## WHAT TO PRODUCE
From the records below, count the lines holding the string "llbracket". Only the number is wanted.

## EXERCISE DATA
--
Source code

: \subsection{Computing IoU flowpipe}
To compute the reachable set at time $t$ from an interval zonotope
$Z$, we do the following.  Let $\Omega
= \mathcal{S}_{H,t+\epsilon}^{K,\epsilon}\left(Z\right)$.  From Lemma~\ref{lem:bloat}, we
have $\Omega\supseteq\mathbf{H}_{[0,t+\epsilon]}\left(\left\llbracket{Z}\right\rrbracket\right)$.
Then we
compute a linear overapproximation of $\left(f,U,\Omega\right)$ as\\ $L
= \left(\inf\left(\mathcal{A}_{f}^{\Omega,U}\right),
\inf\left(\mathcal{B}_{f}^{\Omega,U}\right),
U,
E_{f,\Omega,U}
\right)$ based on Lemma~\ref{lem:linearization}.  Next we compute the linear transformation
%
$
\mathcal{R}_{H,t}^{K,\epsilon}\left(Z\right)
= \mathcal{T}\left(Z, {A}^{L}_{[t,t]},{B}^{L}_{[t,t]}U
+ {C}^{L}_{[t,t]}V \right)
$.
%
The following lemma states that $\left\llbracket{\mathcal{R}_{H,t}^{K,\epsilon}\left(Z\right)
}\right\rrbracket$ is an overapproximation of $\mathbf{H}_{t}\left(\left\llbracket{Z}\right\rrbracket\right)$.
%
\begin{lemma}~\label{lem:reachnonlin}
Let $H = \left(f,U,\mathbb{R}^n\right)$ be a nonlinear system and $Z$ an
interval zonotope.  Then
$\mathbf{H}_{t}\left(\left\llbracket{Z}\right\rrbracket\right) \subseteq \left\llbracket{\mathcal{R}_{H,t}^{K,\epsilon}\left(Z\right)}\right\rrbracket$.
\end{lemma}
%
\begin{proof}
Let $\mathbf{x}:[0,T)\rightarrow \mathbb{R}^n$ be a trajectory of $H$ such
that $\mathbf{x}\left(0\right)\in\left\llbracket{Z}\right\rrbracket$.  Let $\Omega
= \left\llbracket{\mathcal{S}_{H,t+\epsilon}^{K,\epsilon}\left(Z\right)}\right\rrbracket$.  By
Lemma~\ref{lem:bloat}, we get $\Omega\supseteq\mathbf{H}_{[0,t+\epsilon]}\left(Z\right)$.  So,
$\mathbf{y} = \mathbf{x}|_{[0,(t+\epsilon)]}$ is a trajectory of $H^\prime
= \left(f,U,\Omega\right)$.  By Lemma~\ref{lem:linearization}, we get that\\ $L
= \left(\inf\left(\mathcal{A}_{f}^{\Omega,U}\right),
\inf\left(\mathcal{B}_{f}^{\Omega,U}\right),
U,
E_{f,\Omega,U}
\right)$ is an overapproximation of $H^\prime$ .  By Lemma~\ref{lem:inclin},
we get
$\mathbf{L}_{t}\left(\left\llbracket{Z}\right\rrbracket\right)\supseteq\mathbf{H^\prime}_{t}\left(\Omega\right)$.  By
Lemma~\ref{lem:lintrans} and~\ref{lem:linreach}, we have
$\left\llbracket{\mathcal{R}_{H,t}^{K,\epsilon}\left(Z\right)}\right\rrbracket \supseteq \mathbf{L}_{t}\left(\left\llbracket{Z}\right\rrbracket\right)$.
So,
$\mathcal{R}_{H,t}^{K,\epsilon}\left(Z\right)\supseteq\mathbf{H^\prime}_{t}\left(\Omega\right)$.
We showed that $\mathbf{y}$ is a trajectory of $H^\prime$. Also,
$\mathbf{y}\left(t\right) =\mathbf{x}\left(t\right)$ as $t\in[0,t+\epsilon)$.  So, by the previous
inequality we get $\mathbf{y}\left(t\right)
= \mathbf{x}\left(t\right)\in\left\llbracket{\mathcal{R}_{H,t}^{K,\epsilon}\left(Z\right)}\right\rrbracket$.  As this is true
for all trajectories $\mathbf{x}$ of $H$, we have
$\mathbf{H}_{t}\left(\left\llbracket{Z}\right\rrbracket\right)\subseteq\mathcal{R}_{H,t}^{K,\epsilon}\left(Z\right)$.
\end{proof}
--
## YOUR RESPONSE
10